Collected data entries:
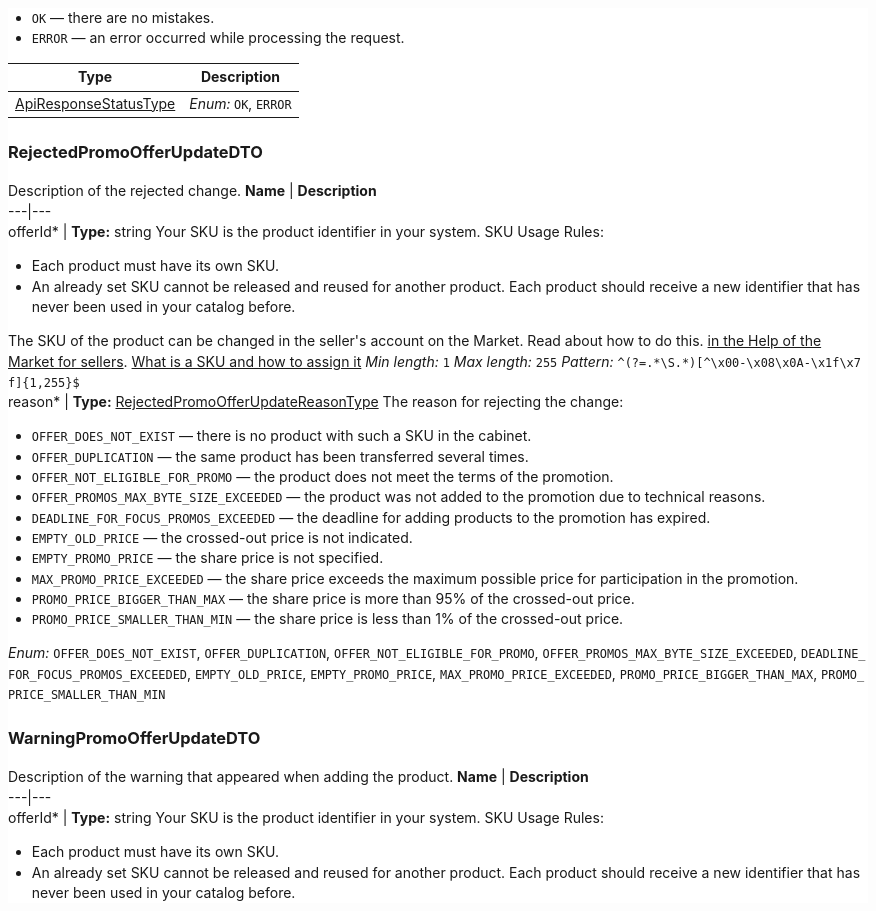   * `OK` — there are no mistakes.
  * `ERROR` — an error occurred while processing the request.

**Type** |  **Description**  
---|---  
[ApiResponseStatusType](https://yandex.ru/dev/market/partner-api/doc/en/reference/promos/en/reference/promos/updatePromoOffers#apiresponsestatustype) |  _Enum:_ `OK`, `ERROR`  
###  [](https://yandex.ru/dev/market/partner-api/doc/en/reference/promos/en/reference/promos/updatePromoOffers#rejectedpromoofferupdatedto)RejectedPromoOfferUpdateDTO
Description of the rejected change.
**Name** |  **Description**  
---|---  
offerId* |  **Type:** string Your SKU is the product identifier in your system. SKU Usage Rules:
  * Each product must have its own SKU.
  * An already set SKU cannot be released and reused for another product. Each product should receive a new identifier that has never been used in your catalog before.

The SKU of the product can be changed in the seller's account on the Market. Read about how to do this. [in the Help of the Market for sellers](https://yandex.ru/support2/marketplace/ru/assortment/operations/edit-sku). [What is a SKU and how to assign it](https://yandex.ru/support/marketplace/assortment/add/index.html#fields) _Min length:_ `1` _Max length:_ `255` _Pattern:_ `^(?=.*\S.*)[^\x00-\x08\x0A-\x1f\x7f]{1,255}$`  
reason* |  **Type:** [RejectedPromoOfferUpdateReasonType](https://yandex.ru/dev/market/partner-api/doc/en/reference/promos/en/reference/promos/updatePromoOffers#rejectedpromoofferupdatereasontype) The reason for rejecting the change:
  * `OFFER_DOES_NOT_EXIST` — there is no product with such a SKU in the cabinet.
  * `OFFER_DUPLICATION` — the same product has been transferred several times.
  * `OFFER_NOT_ELIGIBLE_FOR_PROMO` — the product does not meet the terms of the promotion.
  * `OFFER_PROMOS_MAX_BYTE_SIZE_EXCEEDED` — the product was not added to the promotion due to technical reasons.
  * `DEADLINE_FOR_FOCUS_PROMOS_EXCEEDED` — the deadline for adding products to the promotion has expired.
  * `EMPTY_OLD_PRICE` — the crossed-out price is not indicated.
  * `EMPTY_PROMO_PRICE` — the share price is not specified.
  * `MAX_PROMO_PRICE_EXCEEDED` — the share price exceeds the maximum possible price for participation in the promotion.
  * `PROMO_PRICE_BIGGER_THAN_MAX` — the share price is more than 95% of the crossed-out price.
  * `PROMO_PRICE_SMALLER_THAN_MIN` — the share price is less than 1% of the crossed-out price.

_Enum:_ `OFFER_DOES_NOT_EXIST`, `OFFER_DUPLICATION`, `OFFER_NOT_ELIGIBLE_FOR_PROMO`, `OFFER_PROMOS_MAX_BYTE_SIZE_EXCEEDED`, `DEADLINE_FOR_FOCUS_PROMOS_EXCEEDED`, `EMPTY_OLD_PRICE`, `EMPTY_PROMO_PRICE`, `MAX_PROMO_PRICE_EXCEEDED`, `PROMO_PRICE_BIGGER_THAN_MAX`, `PROMO_PRICE_SMALLER_THAN_MIN`  
###  [](https://yandex.ru/dev/market/partner-api/doc/en/reference/promos/en/reference/promos/updatePromoOffers#warningpromoofferupdatedto)WarningPromoOfferUpdateDTO
Description of the warning that appeared when adding the product.
**Name** |  **Description**  
---|---  
offerId* |  **Type:** string Your SKU is the product identifier in your system. SKU Usage Rules:
  * Each product must have its own SKU.
  * An already set SKU cannot be released and reused for another product. Each product should receive a new identifier that has never been used in your catalog before.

> _Problem to solve_
Would you repeat exactly, and only, the lines from the start of the records above through the line containing "The reason for", with the pictures omitted?

> _Answer section_
   * `OK` — there are no mistakes.
  * `ERROR` — an error occurred while processing the request.

**Type** |  **Description**  
---|---  
[ApiResponseStatusType](https://yandex.ru/dev/market/partner-api/doc/en/reference/promos/en/reference/promos/updatePromoOffers#apiresponsestatustype) |  _Enum:_ `OK`, `ERROR`  
###  [](https://yandex.ru/dev/market/partner-api/doc/en/reference/promos/en/reference/promos/updatePromoOffers#rejectedpromoofferupdatedto)RejectedPromoOfferUpdateDTO
Description of the rejected change.
**Name** |  **Description**  
---|---  
offerId* |  **Type:** string Your SKU is the product identifier in your system. SKU Usage Rules:
  * Each product must have its own SKU.
  * An already set SKU cannot be released and reused for another product. Each product should receive a new identifier that has never been used in your catalog before.

The SKU of the product can be changed in the seller's account on the Market. Read about how to do this. [in the Help of the Market for sellers](https://yandex.ru/support2/marketplace/ru/assortment/operations/edit-sku). [What is a SKU and how to assign it](https://yandex.ru/support/marketplace/assortment/add/index.html#fields) _Min length:_ `1` _Max length:_ `255` _Pattern:_ `^(?=.*\S.*)[^\x00-\x08\x0A-\x1f\x7f]{1,255}$`  
reason* |  **Type:** [RejectedPromoOfferUpdateReasonType](https://yandex.ru/dev/market/partner-api/doc/en/reference/promos/en/reference/promos/updatePromoOffers#rejectedpromoofferupdatereasontype) The reason for rejecting the change:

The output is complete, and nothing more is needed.